The full extent of commissioners' ties to the industry they regulate is difficult to assess, in part because no one keeps track. "We don't check, quite frankly," Davis says of commissioners' relationships with permit applicants who appear before them. "The onus is on them to recuse themselves." Both Joseph and Alan help put on street fairs that must obtain loudspeaker permits from the commission; Davis says these permits are typically approved at the staff level, without going up for a vote.
Davis says that 330 Ritch, the SOMA nightclub co-owned by Roja, has never been before the commission for disciplinary hearings since Roja assumed his seat in February 2008. That's not for a lack of police complaints about the venue, of which 10 were filed since last August. The majority concern noise and raucous crowds when the club lets out, and were clustered at the end of last summer. Davis says commission staff members have twice had meetings with other owners of 330 Ritch — without Roja present — during that time.
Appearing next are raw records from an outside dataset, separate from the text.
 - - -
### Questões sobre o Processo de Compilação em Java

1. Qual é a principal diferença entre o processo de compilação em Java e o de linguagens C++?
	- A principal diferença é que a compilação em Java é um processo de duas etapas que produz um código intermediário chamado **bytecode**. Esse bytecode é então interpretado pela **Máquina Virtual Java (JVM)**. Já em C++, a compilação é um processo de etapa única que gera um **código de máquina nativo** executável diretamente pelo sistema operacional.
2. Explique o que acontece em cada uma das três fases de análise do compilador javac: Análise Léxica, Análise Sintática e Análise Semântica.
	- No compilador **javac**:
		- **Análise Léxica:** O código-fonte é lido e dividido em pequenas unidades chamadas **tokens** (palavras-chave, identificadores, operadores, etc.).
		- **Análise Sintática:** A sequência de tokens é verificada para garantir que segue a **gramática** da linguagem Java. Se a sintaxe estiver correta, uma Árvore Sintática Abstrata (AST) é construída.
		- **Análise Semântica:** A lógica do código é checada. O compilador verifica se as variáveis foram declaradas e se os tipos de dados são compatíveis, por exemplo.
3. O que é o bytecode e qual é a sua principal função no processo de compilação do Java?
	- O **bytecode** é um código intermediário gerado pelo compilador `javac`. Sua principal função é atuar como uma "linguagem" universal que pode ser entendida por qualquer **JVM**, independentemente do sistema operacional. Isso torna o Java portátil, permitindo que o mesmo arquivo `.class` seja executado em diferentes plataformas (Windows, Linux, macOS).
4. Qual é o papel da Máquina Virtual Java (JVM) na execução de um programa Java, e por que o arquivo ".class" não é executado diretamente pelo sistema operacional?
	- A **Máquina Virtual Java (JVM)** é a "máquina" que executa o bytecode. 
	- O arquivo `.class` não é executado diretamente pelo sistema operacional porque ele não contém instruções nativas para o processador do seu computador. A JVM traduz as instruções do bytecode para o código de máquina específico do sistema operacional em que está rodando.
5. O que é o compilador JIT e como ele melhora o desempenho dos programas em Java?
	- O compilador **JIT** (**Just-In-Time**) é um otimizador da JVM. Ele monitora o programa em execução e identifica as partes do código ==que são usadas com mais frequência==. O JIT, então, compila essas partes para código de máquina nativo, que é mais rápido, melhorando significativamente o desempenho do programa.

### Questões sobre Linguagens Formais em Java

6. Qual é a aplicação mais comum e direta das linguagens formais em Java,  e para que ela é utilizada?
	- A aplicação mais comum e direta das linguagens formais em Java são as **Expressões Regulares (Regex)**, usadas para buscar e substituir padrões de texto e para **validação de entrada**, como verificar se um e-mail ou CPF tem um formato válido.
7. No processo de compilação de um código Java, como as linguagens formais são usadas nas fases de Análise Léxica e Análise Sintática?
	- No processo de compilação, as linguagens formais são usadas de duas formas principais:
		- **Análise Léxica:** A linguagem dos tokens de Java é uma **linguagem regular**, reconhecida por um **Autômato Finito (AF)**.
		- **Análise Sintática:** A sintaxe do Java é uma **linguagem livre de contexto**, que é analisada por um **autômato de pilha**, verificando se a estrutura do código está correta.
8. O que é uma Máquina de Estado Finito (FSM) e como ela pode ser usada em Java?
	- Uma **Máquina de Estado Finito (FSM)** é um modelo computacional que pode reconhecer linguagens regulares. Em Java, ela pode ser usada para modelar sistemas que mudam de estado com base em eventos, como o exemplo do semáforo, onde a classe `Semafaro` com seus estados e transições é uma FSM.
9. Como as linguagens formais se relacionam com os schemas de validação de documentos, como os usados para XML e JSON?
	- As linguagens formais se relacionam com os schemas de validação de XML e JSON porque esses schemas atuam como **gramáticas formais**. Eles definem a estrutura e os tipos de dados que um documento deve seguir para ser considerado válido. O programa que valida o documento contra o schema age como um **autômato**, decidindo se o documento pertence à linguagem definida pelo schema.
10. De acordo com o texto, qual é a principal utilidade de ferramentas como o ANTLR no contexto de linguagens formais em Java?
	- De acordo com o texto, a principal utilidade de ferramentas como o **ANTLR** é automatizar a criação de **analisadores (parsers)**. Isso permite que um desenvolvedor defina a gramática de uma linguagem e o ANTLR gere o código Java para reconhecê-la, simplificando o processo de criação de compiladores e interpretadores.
Roja, a former neighborhood liaison in the Newsom administration, says he doesn't let his dual roles as club owner and club regulator come into conflict. "My background is in the mayor's office," he says. "I'm very impartial in terms of public agencies that we work with, just because I've worked alongside so many different city departments through the years."
Local conflict-of-interest laws don't merely require recusals on certain permit votes. Public officials are also barred from using their office to undue advantage in private business ventures. For example, Entertainment Commission bylaws forbid commissioners from working as consultants on the permitting process for nightclubs.